Where redaction happens
On-device (released). Pattern-based, deterministic redaction runs inside
coding-hookson the developer's machine, before any data leaves it. No model and no network call are involved.In Span's data pipeline — [work in progress, not yet released]. A second pass on Span's ingestion pipeline that redacts raw data before it is stored, adding semantic detection (e.g. names, addresses) that patterns alone can't catch. This stage runs entirely within Span's infrastructure — it never makes external calls, so your data is never sent to any third party.
Supported entities
Detection is built on Microsoft Presidio's predefined recognizers. Two complementary approaches cover two different kinds of PII.
Pattern-based, deterministic — on-device (released)
Structured PII that has a recognizable shape, detected with regular-expression patterns plus checksum/structure validators. Fast, exact, and runs entirely on the developer's machine.
Some of these patterns are intentionally naive and will occasionally over-match (produce false positives).
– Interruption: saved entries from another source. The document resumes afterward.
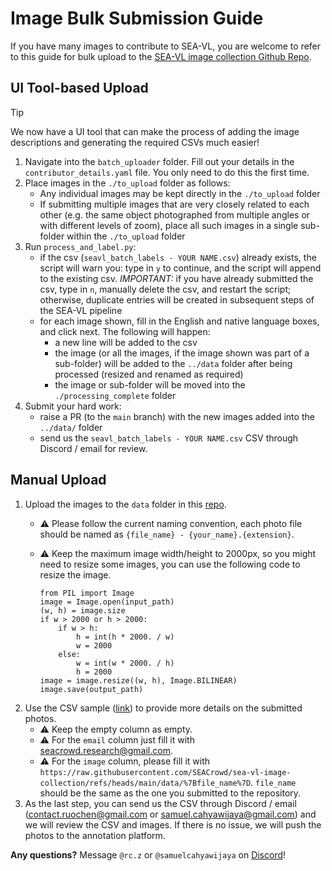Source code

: 
# Image Bulk Submission Guide

If you have many images to contribute to SEA-VL, you are welcome to refer to this guide for bulk upload to the [SEA-VL image collection Github Repo](https://github.com/SEACrowd/sea-vl-image-collection ).

## UI Tool-based Upload

> [!TIP]
> We now have a UI tool that can make the process of adding the image descriptions and generating the required CSVs much easier!

1. Navigate into the `batch_uploader` folder. Fill out your details in the `contributor_details.yaml` file. You only need to do this the first time.
2. Place images in the `./to_upload` folder as follows:
	* Any individual images may be kept directly in the `./to_upload` folder
	* If submitting multiple images that are very closely related to each other (e.g. the same object photographed from multiple angles or with different levels of zoom), place all such images in a single sub-folder within the `./to_upload` folder
3. Run `process_and_label.py`:
	* if the csv (`seavl_batch_labels - YOUR NAME.csv`) already exists, the script will warn you: type in `y` to continue, and the script will append to the existing csv. *IMPORTANT:* if you have already submitted the csv, type in `n`, manually delete the csv, and restart the script; otherwise, duplicate entries will be created in subsequent steps of the SEA-VL pipeline
	* for each image shown, fill in the English and native language boxes, and click next. The following will happen:
		* a new line will be added to the csv
		* the image (or all the images, if the image shown was part of a sub-folder) will be added to the `../data` folder after being processed (resized and renamed as required)
		* the image or sub-folder will be moved into the `./processing_complete` folder
4. Submit your hard work:
	* raise a PR (to the `main` branch) with the new images added into the `../data/` folder
	* send us the `seavl_batch_labels - YOUR NAME.csv` CSV through Discord / email for review.

## Manual Upload

1. Upload the images to the `data` folder in this [repo](https://github.com/SEACrowd/sea-vl-image-collection).
	 - ⚠️ Please follow the current naming convention, each photo file should be named as `{file_name} - {your_name}.{extension}`.

	 - ⚠️ Keep the maximum image width/height to 2000px, so you might need to resize some images, you can use the following code to resize the image.
		```
		from PIL import Image
		image = Image.open(input_path)
		(w, h) = image.size
		if w > 2000 or h > 2000:
		    if w > h:
		        h = int(h * 2000. / w) 
		        w = 2000 
		    else:
		        w = int(w * 2000. / h)
		        h = 2000
		image = image.resize((w, h), Image.BILINEAR) 
		image.save(output_path)
		```
2. Use the CSV sample ([link](https://www.dropbox.com/scl/fi/xiae0op7nj58ajt1l2yky/seavl_bulk_upload_format.csv?rlkey=izd3c28vy0b35grc1utykoxsk&dl=0)) to provide more details on the submitted photos. 
	- ⚠️ Keep the empty column as empty.
	- ⚠️ For the `email` column just fill it with seacrowd.research@gmail.com.
	- ⚠️ For the `image` column, please fill it with `https://raw.githubusercontent.com/SEACrowd/sea-vl-image-collection/refs/heads/main/data/%7Bfile_name%7D`. `file_name` should be the same as the one you submitted to the repository.
3.  As the last step, you can send us the CSV through Discord / email (contact.ruochen@gmail.com or samuel.cahyawijaya@gmail.com) and we will review the CSV and images. If there is no issue, we will push the photos to the annotation platform.

**Any questions?** Message `@rc.z` or `@samuelcahyawijaya` on [Discord](https://discord.gg/URdhUGsBUQ)!
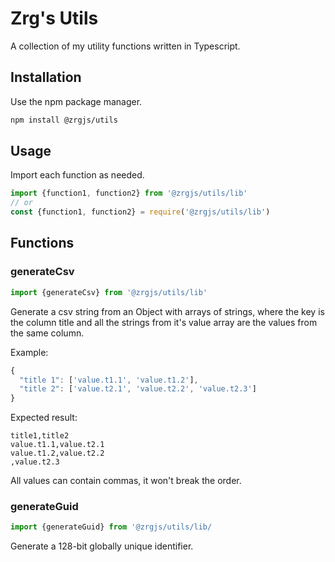 # Zrg's Utils

A collection of my utility functions written in Typescript.

## Installation

Use the npm package manager.

```bash
npm install @zrgjs/utils
```

## Usage

Import each function as needed.

```javascript
import {function1, function2} from '@zrgjs/utils/lib'
// or 
const {function1, function2} = require('@zrgjs/utils/lib')
```

## Functions

### generateCsv
```javascript
import {generateCsv} from '@zrgjs/utils/lib'
```

Generate a csv string from an Object with arrays of strings, where the key is the column title and all the strings from it's value array are the values from the same column.

Example:

```javascript
{
  "title 1": ['value.t1.1', 'value.t1.2'],
  "title 2": ['value.t2.1', 'value.t2.2', 'value.t2.3']
}
```
Expected result:
```
title1,title2
value.t1.1,value.t2.1
value.t1.2,value.t2.2
,value.t2.3
```

All values can contain commas, it won't break the order.

### generateGuid

```javascript
import {generateGuid} from '@zrgjs/utils/lib/
```
Generate a 128-bit globally unique identifier.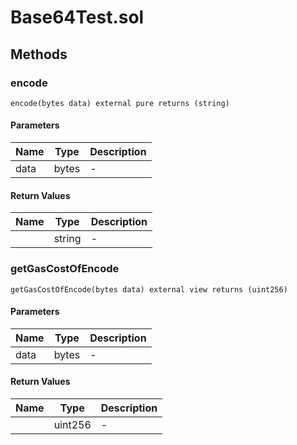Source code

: 
# Base64Test.sol

    

    
## Methods
### encode
```solidity
encode(bytes data) external pure returns (string)
```

            

            
#### Parameters

| Name | Type | Description |
|---|---|---|
| data | bytes | - |

#### Return Values

| Name | Type | Description |
|---|---|---|
|  | string | - |

### getGasCostOfEncode
```solidity
getGasCostOfEncode(bytes data) external view returns (uint256)
```

            

            
#### Parameters

| Name | Type | Description |
|---|---|---|
| data | bytes | - |

#### Return Values

| Name | Type | Description |
|---|---|---|
|  | uint256 | - |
Because the patterns target concise, well-bounded shapes, the resulting information loss is typically minimal — so we err toward redacting more than strictly necessary rather than risk leaving PII exposed.
Contact & network
Email addresses
Phone numbers
IP addresses (IPv4 and IPv6)
MAC addresses
Financial
Credit-card numbers (Luhn-validated)
IBANs
US bank routing numbers
Bank account numbers
Crypto wallet addresses
National & government IDs
United States: SSN, ITIN, NPI (provider identifier)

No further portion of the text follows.